"""
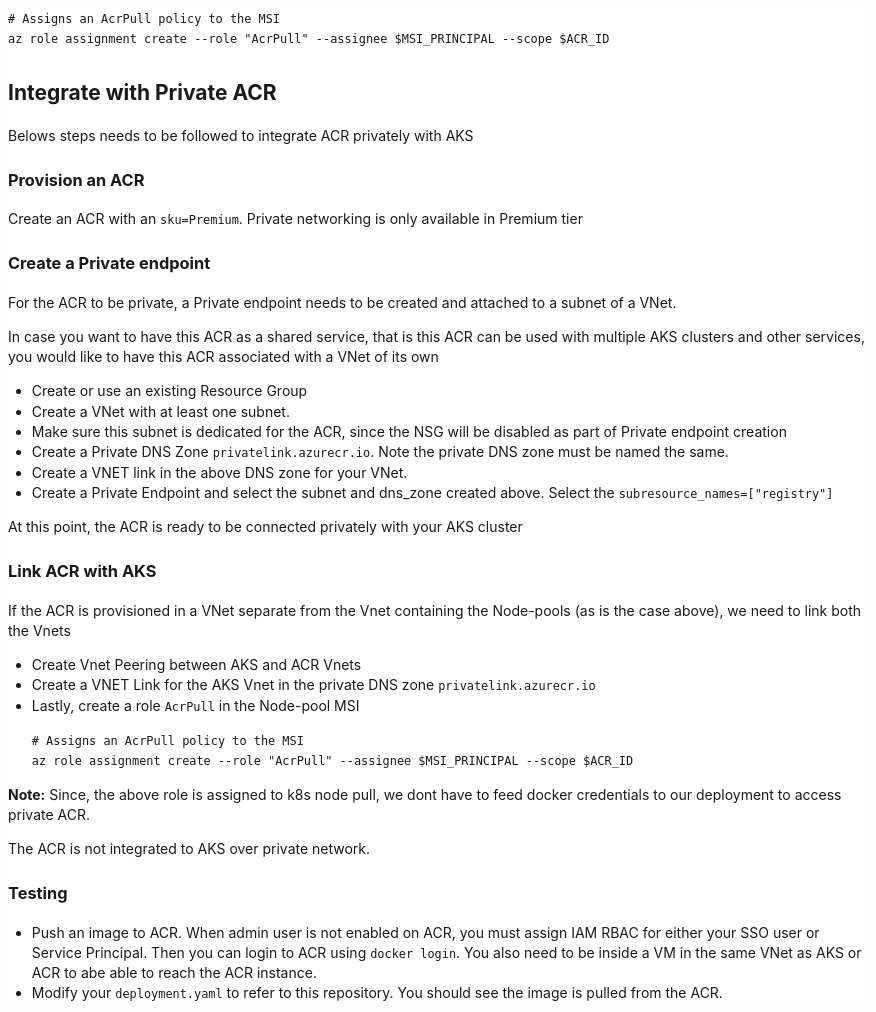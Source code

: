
 ```shell
# Assigns an AcrPull policy to the MSI
az role assignment create --role "AcrPull" --assignee $MSI_PRINCIPAL --scope $ACR_ID
```
## Integrate with Private ACR
Belows steps needs to be followed to integrate ACR privately with AKS

### Provision an ACR
Create an ACR with an `sku=Premium`. Private networking is only available in Premium tier

### Create a Private endpoint
For the ACR to be private, a Private endpoint needs to be created and attached to a subnet of a VNet.

In case you want to have this ACR as a shared service, that is this ACR can be used with multiple AKS clusters and other services, you would like to have this ACR associated with a VNet of its own
- Create or use an existing Resource Group
- Create a VNet with at least one subnet.
- Make sure this subnet is dedicated for the ACR, since the NSG will be disabled as part of Private endpoint creation
- Create a Private DNS Zone `privatelink.azurecr.io`. Note the private DNS zone must be named the same.
- Create a VNET link in the above DNS zone for your VNet.
- Create a Private Endpoint and select the subnet and dns_zone created above. Select the `subresource_names=["registry"]`

At this point, the ACR is ready to be connected privately with your AKS cluster

### Link ACR with AKS
If the ACR is provisioned in a VNet separate from the Vnet containing the Node-pools (as is the case above), we need to link both the Vnets

- Create Vnet Peering between AKS and ACR Vnets
- Create a VNET Link for the AKS Vnet in the private DNS zone `privatelink.azurecr.io`
- Lastly, create a role `AcrPull` in the Node-pool MSI
    ```shell
    # Assigns an AcrPull policy to the MSI
    az role assignment create --role "AcrPull" --assignee $MSI_PRINCIPAL --scope $ACR_ID
    ```
**Note:** Since, the above role is assigned to k8s node pull, we dont have to feed docker credentials to our deployment to access private ACR.

The ACR is not integrated to AKS over private network.

### Testing
- Push an image to ACR. When admin user is not enabled on ACR, you must assign IAM RBAC for either your SSO user or Service Principal. Then you can login to ACR using `docker login`. You also need to be inside a VM in the same VNet as AKS or ACR to abe able to reach the ACR instance.
- Modify your `deployment.yaml` to refer to this repository. You should see the image is pulled from the ACR.
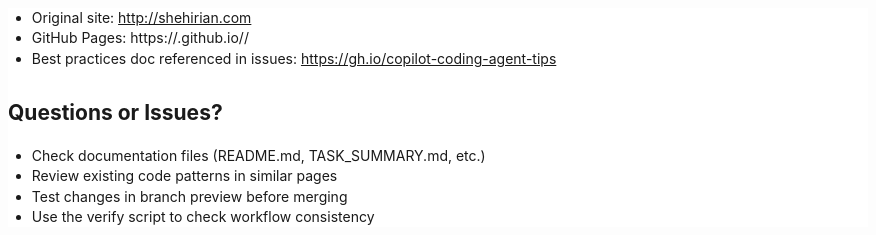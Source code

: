 - Original site: http://shehirian.com
- GitHub Pages: https://<username>.github.io/<repo>/
- Best practices doc referenced in issues: https://gh.io/copilot-coding-agent-tips

## Questions or Issues?

- Check documentation files (README.md, TASK_SUMMARY.md, etc.)
- Review existing code patterns in similar pages
- Test changes in branch preview before merging
- Use the verify script to check workflow consistency
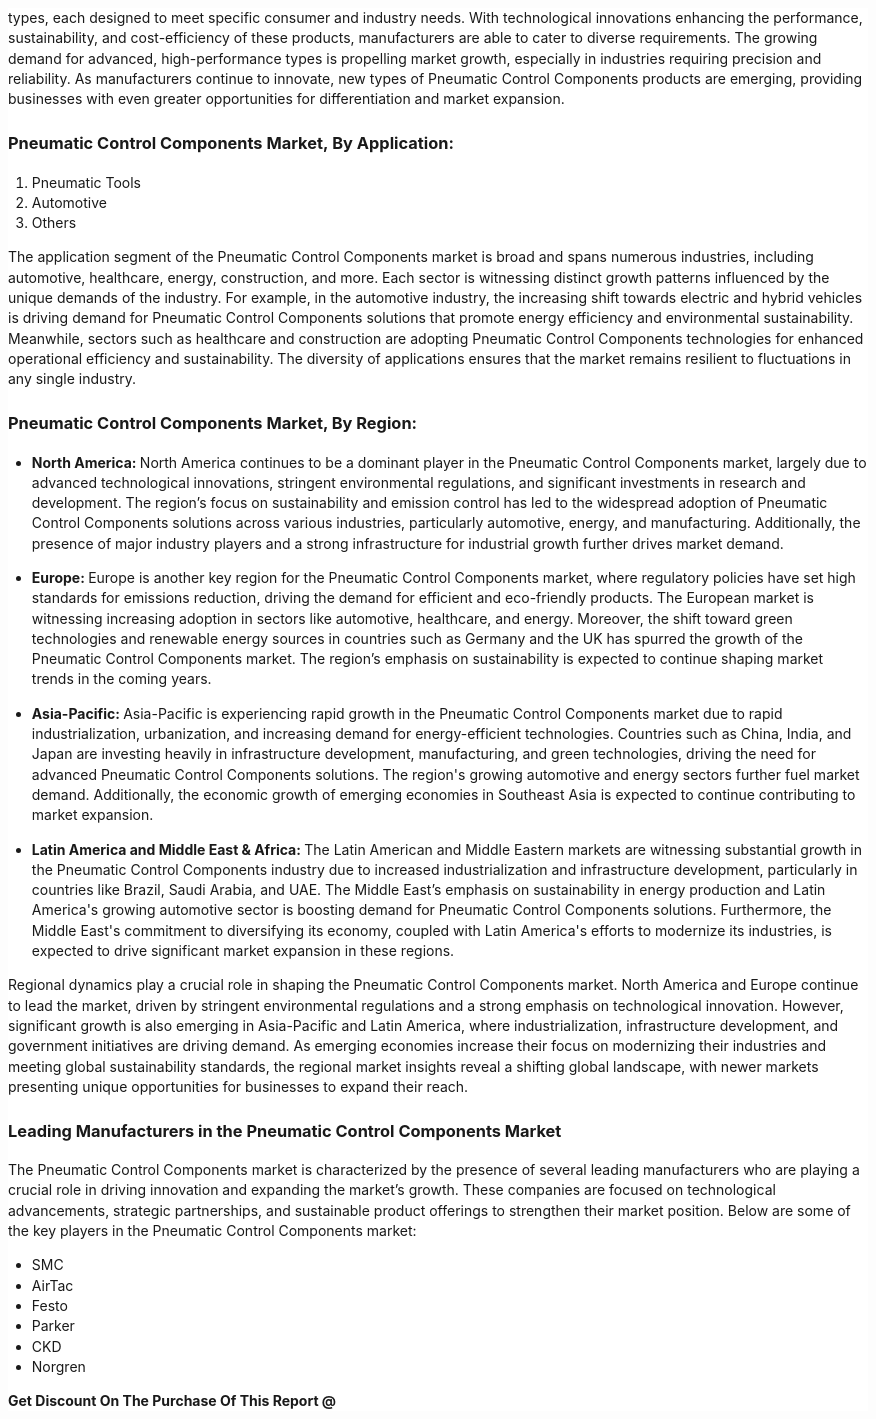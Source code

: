 types, each designed to meet specific consumer and industry needs. With technological innovations enhancing the performance, sustainability, and cost-efficiency of these products, manufacturers are able to cater to diverse requirements. The growing demand for advanced, high-performance types is propelling market growth, especially in industries requiring precision and reliability. As manufacturers continue to innovate, new types of Pneumatic Control Components products are emerging, providing businesses with even greater opportunities for differentiation and market expansion.</p><h3>Pneumatic Control Components Market,&nbsp;By Application:</h3><ol><li>Pneumatic Tools<li> Automotive<li> Others</li></ol><p>The application segment of the Pneumatic Control Components market is broad and spans numerous industries, including automotive, healthcare, energy, construction, and more. Each sector is witnessing distinct growth patterns influenced by the unique demands of the industry. For example, in the automotive industry, the increasing shift towards electric and hybrid vehicles is driving demand for Pneumatic Control Components solutions that promote energy efficiency and environmental sustainability. Meanwhile, sectors such as healthcare and construction are adopting Pneumatic Control Components technologies for enhanced operational efficiency and sustainability. The diversity of applications ensures that the market remains resilient to fluctuations in any single industry.</p><h3>Pneumatic Control Components Market, By Region:</h3><ul><li><p><strong>North America:&nbsp;</strong>North America continues to be a dominant player in the Pneumatic Control Components market, largely due to advanced technological innovations, stringent environmental regulations, and significant investments in research and development. The region&rsquo;s focus on sustainability and emission control has led to the widespread adoption of Pneumatic Control Components solutions across various industries, particularly automotive, energy, and manufacturing. Additionally, the presence of major industry players and a strong infrastructure for industrial growth further drives market demand.</p></li><li><p><strong><strong>Europe:&nbsp;</strong></strong>Europe is another key region for the Pneumatic Control Components market, where regulatory policies have set high standards for emissions reduction, driving the demand for efficient and eco-friendly products. The European market is witnessing increasing adoption in sectors like automotive, healthcare, and energy. Moreover, the shift toward green technologies and renewable energy sources in countries such as Germany and the UK has spurred the growth of the Pneumatic Control Components market. The region&rsquo;s emphasis on sustainability is expected to continue shaping market trends in the coming years.</p></li><li><p><strong><strong>Asia-Pacific:&nbsp;</strong></strong>Asia-Pacific is experiencing rapid growth in the Pneumatic Control Components market due to rapid industrialization, urbanization, and increasing demand for energy-efficient technologies. Countries such as China, India, and Japan are investing heavily in infrastructure development, manufacturing, and green technologies, driving the need for advanced Pneumatic Control Components solutions. The region's growing automotive and energy sectors further fuel market demand. Additionally, the economic growth of emerging economies in Southeast Asia is expected to continue contributing to market expansion.</p></li><li><p><strong><strong>Latin America and Middle East &amp; Africa:&nbsp;</strong></strong>The Latin American and Middle Eastern markets are witnessing substantial growth in the Pneumatic Control Components industry due to increased industrialization and infrastructure development, particularly in countries like Brazil, Saudi Arabia, and UAE. The Middle East&rsquo;s emphasis on sustainability in energy production and Latin America's growing automotive sector is boosting demand for Pneumatic Control Components solutions. Furthermore, the Middle East's commitment to diversifying its economy, coupled with Latin America's efforts to modernize its industries, is expected to drive significant market expansion in these regions.</p></li></ul><p>Regional dynamics play a crucial role in shaping the Pneumatic Control Components market. North America and Europe continue to lead the market, driven by stringent environmental regulations and a strong emphasis on technological innovation. However, significant growth is also emerging in Asia-Pacific and Latin America, where industrialization, infrastructure development, and government initiatives are driving demand. As emerging economies increase their focus on modernizing their industries and meeting global sustainability standards, the regional market insights reveal a shifting global landscape, with newer markets presenting unique opportunities for businesses to expand their reach.</p><h3><strong>Leading Manufacturers in the Pneumatic Control Components Market</strong></h3><p>The Pneumatic Control Components market is characterized by the presence of several leading manufacturers who are playing a crucial role in driving innovation and expanding the market&rsquo;s growth. These companies are focused on technological advancements, strategic partnerships, and sustainable product offerings to strengthen their market position. Below are some of the key players in the Pneumatic Control Components market:</p></div><div class="article-main__content" data-test-id="publishing-text-block"><ul><li><span class="">SMC<li>AirTac<li>Festo<li>Parker<li>CKD<li>Norgren</span></li></ul></div><div class="article-main__content" data-test-id="publishing-text-block"><p><span class="font-[700]"><strong>Get Discount On The Purchase Of This Report @</strong>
"""
[Your instructions]:
Please quote the lines of the material, beginning with the first and ending with the one that contains "### Testing", exactly as written and without any pictures.

[Result for this exercise]:
Source code

:
 ```shell
# Assigns an AcrPull policy to the MSI
az role assignment create --role "AcrPull" --assignee $MSI_PRINCIPAL --scope $ACR_ID
```
## Integrate with Private ACR
Belows steps needs to be followed to integrate ACR privately with AKS

### Provision an ACR
Create an ACR with an `sku=Premium`. Private networking is only available in Premium tier

### Create a Private endpoint
For the ACR to be private, a Private endpoint needs to be created and attached to a subnet of a VNet.

In case you want to have this ACR as a shared service, that is this ACR can be used with multiple AKS clusters and other services, you would like to have this ACR associated with a VNet of its own
- Create or use an existing Resource Group
- Create a VNet with at least one subnet.
- Make sure this subnet is dedicated for the ACR, since the NSG will be disabled as part of Private endpoint creation
- Create a Private DNS Zone `privatelink.azurecr.io`. Note the private DNS zone must be named the same.
- Create a VNET link in the above DNS zone for your VNet.
- Create a Private Endpoint and select the subnet and dns_zone created above. Select the `subresource_names=["registry"]`

At this point, the ACR is ready to be connected privately with your AKS cluster

### Link ACR with AKS
If the ACR is provisioned in a VNet separate from the Vnet containing the Node-pools (as is the case above), we need to link both the Vnets

- Create Vnet Peering between AKS and ACR Vnets
- Create a VNET Link for the AKS Vnet in the private DNS zone `privatelink.azurecr.io`
- Lastly, create a role `AcrPull` in the Node-pool MSI
    ```shell
    # Assigns an AcrPull policy to the MSI
    az role assignment create --role "AcrPull" --assignee $MSI_PRINCIPAL --scope $ACR_ID
    ```
**Note:** Since, the above role is assigned to k8s node pull, we dont have to feed docker credentials to our deployment to access private ACR.

The ACR is not integrated to AKS over private network.

### Testing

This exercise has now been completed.